MTA WAS JUST AWARDED $2.5 million to buy four brand new 39-seat buses — a bus for for every rider! MTA is famous for running big, empty buses all around the County (and little crowded ones on the Ukiah-Boonville-Gualala route) and now he'll have four new buses running around empty. The existing buses don't run on a schedule that could be used by working people (or much of anyone else, for that matter). MTA also runs a cab service, "Dial-a-Ride," in Ukiah and Fort Bragg, at a taxpayer subsidized cost of $15-$20 per passenger. Because the point of MTA is to secure government funded jobs for people like Richard rather than providing actual service to the public, MTA's Dial-a-Ride customers are often forced to wait an hour or more for a ride. By contrast Hey Taxi!, a private company based in Ukiah, offers rides in the Ukiah area for about $5 a pop, operates nights and weekends, and does so without any government subsidy. If MTA hired Hey Taxi! to provide the Dial-a-Ride services, they could do the job better and cheaper and provide better service to the passengers. MTA could still skim $5 a ride off the top to keep Richard employed doing whatever he does all day long.
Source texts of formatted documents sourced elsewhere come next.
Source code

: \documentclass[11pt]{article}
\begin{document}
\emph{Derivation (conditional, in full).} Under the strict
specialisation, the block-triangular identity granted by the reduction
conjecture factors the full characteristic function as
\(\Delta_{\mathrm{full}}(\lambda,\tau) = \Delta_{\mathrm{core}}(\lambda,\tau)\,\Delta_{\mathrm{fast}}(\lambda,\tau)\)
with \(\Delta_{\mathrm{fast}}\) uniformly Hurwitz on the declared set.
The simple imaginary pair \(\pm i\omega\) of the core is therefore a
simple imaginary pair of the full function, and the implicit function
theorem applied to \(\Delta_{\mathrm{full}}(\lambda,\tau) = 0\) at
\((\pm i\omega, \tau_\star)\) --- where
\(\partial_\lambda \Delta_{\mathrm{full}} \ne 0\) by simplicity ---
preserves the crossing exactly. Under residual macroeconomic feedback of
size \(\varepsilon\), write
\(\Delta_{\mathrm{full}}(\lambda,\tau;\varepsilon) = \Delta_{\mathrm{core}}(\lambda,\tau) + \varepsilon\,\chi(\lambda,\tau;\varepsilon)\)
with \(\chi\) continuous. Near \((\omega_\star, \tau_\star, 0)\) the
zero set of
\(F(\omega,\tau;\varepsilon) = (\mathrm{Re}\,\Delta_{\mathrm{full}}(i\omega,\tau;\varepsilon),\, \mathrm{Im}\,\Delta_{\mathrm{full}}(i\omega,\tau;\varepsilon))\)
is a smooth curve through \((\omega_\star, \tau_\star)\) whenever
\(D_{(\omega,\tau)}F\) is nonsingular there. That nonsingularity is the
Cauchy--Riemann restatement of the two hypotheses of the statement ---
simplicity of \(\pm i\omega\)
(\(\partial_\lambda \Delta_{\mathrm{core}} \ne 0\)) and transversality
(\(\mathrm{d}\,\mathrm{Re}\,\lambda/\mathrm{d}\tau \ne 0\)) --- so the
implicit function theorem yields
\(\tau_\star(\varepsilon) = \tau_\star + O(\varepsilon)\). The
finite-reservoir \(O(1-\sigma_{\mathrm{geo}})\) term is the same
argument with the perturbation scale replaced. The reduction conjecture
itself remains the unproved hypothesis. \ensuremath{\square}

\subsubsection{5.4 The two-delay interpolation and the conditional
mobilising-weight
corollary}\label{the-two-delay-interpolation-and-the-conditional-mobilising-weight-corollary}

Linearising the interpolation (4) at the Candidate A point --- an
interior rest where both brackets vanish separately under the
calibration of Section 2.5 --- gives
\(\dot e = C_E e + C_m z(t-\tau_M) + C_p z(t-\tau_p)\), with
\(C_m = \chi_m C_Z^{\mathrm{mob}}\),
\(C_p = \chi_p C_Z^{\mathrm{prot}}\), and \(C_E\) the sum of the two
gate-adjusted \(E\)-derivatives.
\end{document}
GOVERNOR BROWN is rumored to be close to making one or more appointments to Mendocino County's two vacant superior court seats in Mendocino County. The finalists are David Basner, who has functioned as a Court magistrate for many years, hearing low level cases their fully-robed majesties can't be bothered with, David Reimenschneider, a Stanford graduate, former law partner of fellow Stanford grad Judge David Nelson, the latter a big player in the local Democratic Party, and County Counsel Jeannine Nadel. Nelson is said to be lobbying hard for his former law partner, and if Stanford is the criterion, why not Mike Sweeney? It would be hard for even the craftiest crook to get over on him, a man who has pulled off some spectacular felonies without a single arrest. Nadel, of course, has the locally crucial advantage of gender, which to the Mary Ann Villwock wing of the party where the worst woman is still better than the best man, that the Manson Girls would be better judges than Abe Lincoln, means Ms. Nadel is the only qualified candidate. (In real life, Ms. Nadel, unlike much of Mendolib, is very smart and very pleasant, but so was my grandmother.) The real question is why Mendocino County, population 90,000 needs nine judges, especially when Mendo's politically uncomfortable and controversial cases are always handed off to a stable of visiting judges. The answer to that one is that Mendocino County does not need 9 judges, that by a quirk in the enabling legislation a gang of jive hippies who'd gotten themselves elected outback justice court judges back in the early 1980s were elevated to the superior court bench with full Louis the Sun King pay and emoluments. And here we are forty years later with 9 of them doing the work two used to do.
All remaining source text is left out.